Chevron Corp., operator of more than 2,800 Food Mart and ExtraMile convenience stores, said it had handed antitrust regulators a plan to sell While Plains, N.Y-based Texaco Inc.'s U.S. refining business and some other assets as it seeks approval to acquire Texaco, but then withdrew the statement and blamed it on a clerical error.

In a filing with the U.S. Securities and Exchange Commission (SEC), Chevron said it had "executed a consent agreement" to sell the Texaco businesses and handed it to the staff of the U.S. Federal Trade Commission (FTC), Reuters reported.

Chevron pulled the document 53 minutes later, issuing a new version that did not include any reference to the agreement, the report said. In a statement, the oil company said it "erroneously reported in filing ... with the Securities and Exchange Commission, that Chevron and Texaco had signed an agreement for U.S Federal Trade Commission approval connected with the pending merger with Texaco."

Industry analysts quickly said the inadvertent filing signaled that Chevron was on the brink of reaching an agreement with regulators allowing it to complete the takeover of Texaco, creating the world's fifth-largest oil company, the report said. Expectations are that FTC approval could come within two or three weeks, setting the stage for the deal to be completed by October, a year after it was first announced.

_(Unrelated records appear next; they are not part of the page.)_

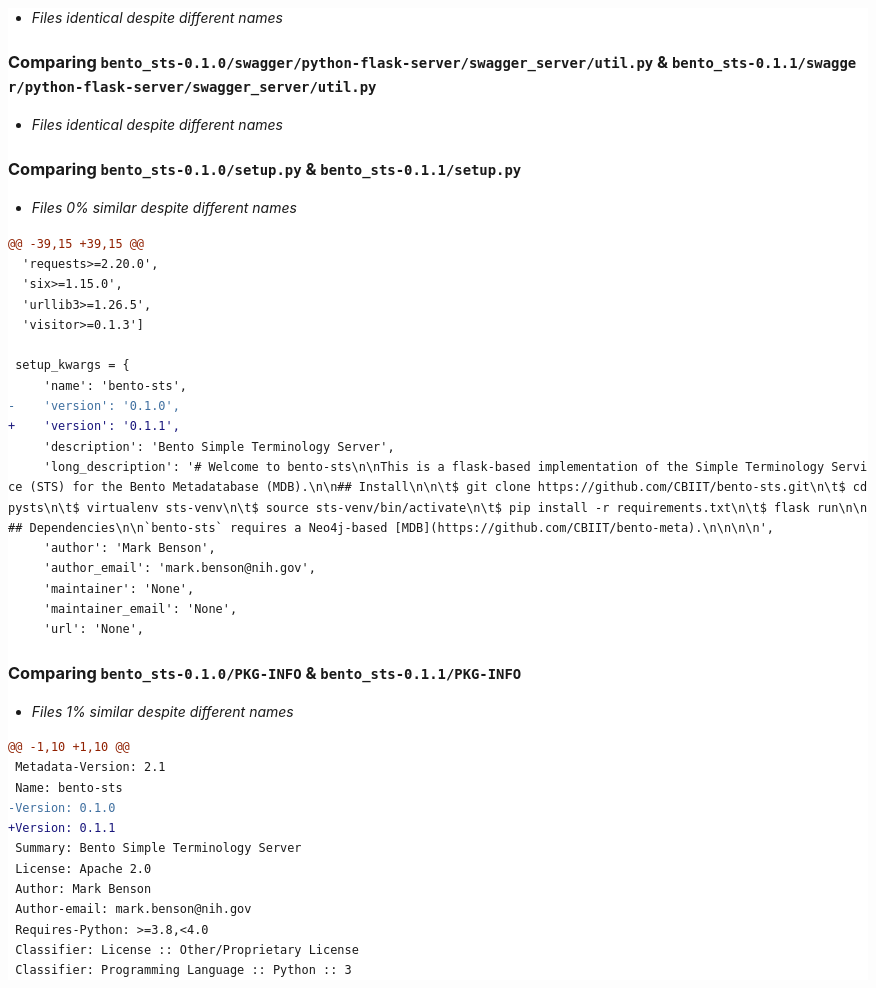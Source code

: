  * *Files identical despite different names*

### Comparing `bento_sts-0.1.0/swagger/python-flask-server/swagger_server/util.py` & `bento_sts-0.1.1/swagger/python-flask-server/swagger_server/util.py`

 * *Files identical despite different names*

### Comparing `bento_sts-0.1.0/setup.py` & `bento_sts-0.1.1/setup.py`

 * *Files 0% similar despite different names*

```diff
@@ -39,15 +39,15 @@
  'requests>=2.20.0',
  'six>=1.15.0',
  'urllib3>=1.26.5',
  'visitor>=0.1.3']
 
 setup_kwargs = {
     'name': 'bento-sts',
-    'version': '0.1.0',
+    'version': '0.1.1',
     'description': 'Bento Simple Terminology Server',
     'long_description': '# Welcome to bento-sts\n\nThis is a flask-based implementation of the Simple Terminology Service (STS) for the Bento Metadatabase (MDB).\n\n## Install\n\n\t$ git clone https://github.com/CBIIT/bento-sts.git\n\t$ cd pysts\n\t$ virtualenv sts-venv\n\t$ source sts-venv/bin/activate\n\t$ pip install -r requirements.txt\n\t$ flask run\n\n## Dependencies\n\n`bento-sts` requires a Neo4j-based [MDB](https://github.com/CBIIT/bento-meta).\n\n\n\n',
     'author': 'Mark Benson',
     'author_email': 'mark.benson@nih.gov',
     'maintainer': 'None',
     'maintainer_email': 'None',
     'url': 'None',
```

### Comparing `bento_sts-0.1.0/PKG-INFO` & `bento_sts-0.1.1/PKG-INFO`

 * *Files 1% similar despite different names*

```diff
@@ -1,10 +1,10 @@
 Metadata-Version: 2.1
 Name: bento-sts
-Version: 0.1.0
+Version: 0.1.1
 Summary: Bento Simple Terminology Server
 License: Apache 2.0
 Author: Mark Benson
 Author-email: mark.benson@nih.gov
 Requires-Python: >=3.8,<4.0
 Classifier: License :: Other/Proprietary License
 Classifier: Programming Language :: Python :: 3
```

"Both of them have expressed confidence that they would close the merger on time," Dave Wheeler, an analyst with Deutsche Banc, told Reuters. "My gut feeling is that they both have confidence that things are going well with FTC."

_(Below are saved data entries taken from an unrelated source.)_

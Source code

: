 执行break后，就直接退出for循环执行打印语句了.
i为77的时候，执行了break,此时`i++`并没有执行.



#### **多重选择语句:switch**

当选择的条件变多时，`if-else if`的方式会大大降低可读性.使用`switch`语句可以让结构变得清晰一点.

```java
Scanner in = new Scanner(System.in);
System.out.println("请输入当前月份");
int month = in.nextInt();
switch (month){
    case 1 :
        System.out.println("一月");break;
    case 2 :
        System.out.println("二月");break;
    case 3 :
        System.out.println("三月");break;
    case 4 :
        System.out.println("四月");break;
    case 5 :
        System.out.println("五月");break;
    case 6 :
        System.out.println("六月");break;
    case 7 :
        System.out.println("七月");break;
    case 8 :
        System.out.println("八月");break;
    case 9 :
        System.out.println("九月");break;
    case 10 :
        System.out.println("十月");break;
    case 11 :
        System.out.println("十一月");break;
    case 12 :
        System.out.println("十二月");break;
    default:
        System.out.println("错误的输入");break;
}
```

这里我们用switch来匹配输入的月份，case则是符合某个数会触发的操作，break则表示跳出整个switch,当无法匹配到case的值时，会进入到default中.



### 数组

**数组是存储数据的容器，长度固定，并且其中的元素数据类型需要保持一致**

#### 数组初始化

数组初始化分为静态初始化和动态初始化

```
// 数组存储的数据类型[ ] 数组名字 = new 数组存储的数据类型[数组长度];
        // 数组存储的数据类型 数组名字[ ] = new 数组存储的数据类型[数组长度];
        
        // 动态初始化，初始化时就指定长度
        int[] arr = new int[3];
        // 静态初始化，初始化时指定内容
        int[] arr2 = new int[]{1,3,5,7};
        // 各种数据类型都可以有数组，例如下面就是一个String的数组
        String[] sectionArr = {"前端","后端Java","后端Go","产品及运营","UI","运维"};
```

In the original filing on Thursday, Chevron indicated it would agree to sell Texaco's interest in two refining and marketing joint-ventures, Motiva Enterprises and Equilon Enterprises, if anti-trust regulators would okay the deal. It also said it would divest Texaco's interests in U.S. natural gas processing and transportation facilities and jet fuel marketing business.

Texaco's stakes in refining and marketing joint ventures have long been seen as the sticking point with regulators, increasing concerned about the concentration of the so-called downstream oil business in the United States.

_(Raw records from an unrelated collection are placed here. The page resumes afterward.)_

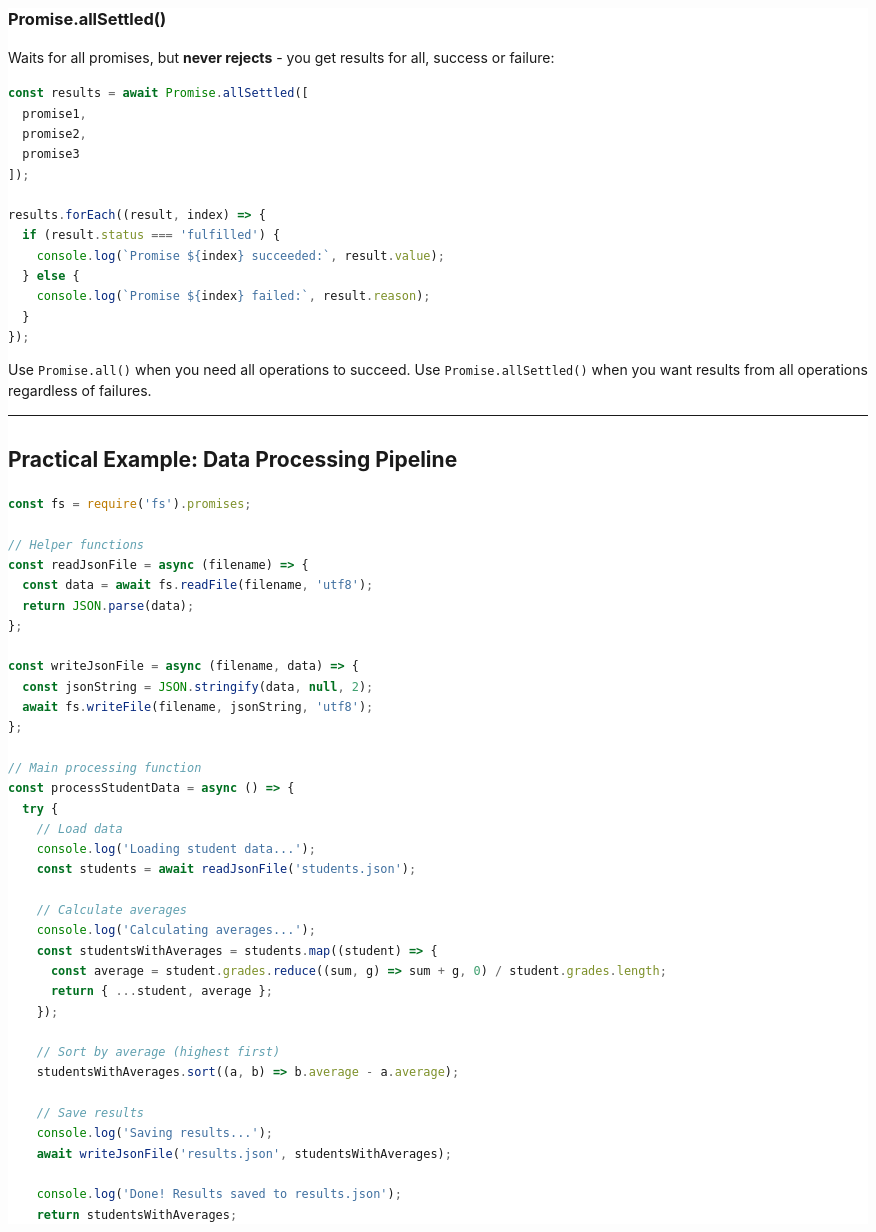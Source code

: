 ### Promise.allSettled()

Waits for all promises, but **never rejects** - you get results for all, success or failure:

```javascript
const results = await Promise.allSettled([
  promise1,
  promise2,
  promise3
]);

results.forEach((result, index) => {
  if (result.status === 'fulfilled') {
    console.log(`Promise ${index} succeeded:`, result.value);
  } else {
    console.log(`Promise ${index} failed:`, result.reason);
  }
});
```

Use `Promise.all()` when you need all operations to succeed.
Use `Promise.allSettled()` when you want results from all operations regardless of failures.

---

## Practical Example: Data Processing Pipeline

```javascript
const fs = require('fs').promises;

// Helper functions
const readJsonFile = async (filename) => {
  const data = await fs.readFile(filename, 'utf8');
  return JSON.parse(data);
};

const writeJsonFile = async (filename, data) => {
  const jsonString = JSON.stringify(data, null, 2);
  await fs.writeFile(filename, jsonString, 'utf8');
};

// Main processing function
const processStudentData = async () => {
  try {
    // Load data
    console.log('Loading student data...');
    const students = await readJsonFile('students.json');

    // Calculate averages
    console.log('Calculating averages...');
    const studentsWithAverages = students.map((student) => {
      const average = student.grades.reduce((sum, g) => sum + g, 0) / student.grades.length;
      return { ...student, average };
    });

    // Sort by average (highest first)
    studentsWithAverages.sort((a, b) => b.average - a.average);

    // Save results
    console.log('Saving results...');
    await writeJsonFile('results.json', studentsWithAverages);

    console.log('Done! Results saved to results.json');
    return studentsWithAverages;

```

Motiva has four refineries in the Eastern and Gulf Coast regions of the United States and supplies gasoline and other fuels to 13,000 Shell and Texaco retail and wholesale outlets. Royal Dutch/Shell Group owns 30 percent of Motiva while Texaco and Saudi Aramco each own 35 percent.

Equilon has four refineries on the U.S. West Coast and supplies fuel to 9,000 Shell and Texaco outlets. Shell owns 56 percent of the company and Texaco 44 percent.

Negotiations between Shell and Texaco over the business have moved slowly, however, and some experts say the companies are likely to create a trust to hold the assets until an agreement between the parties can be reached.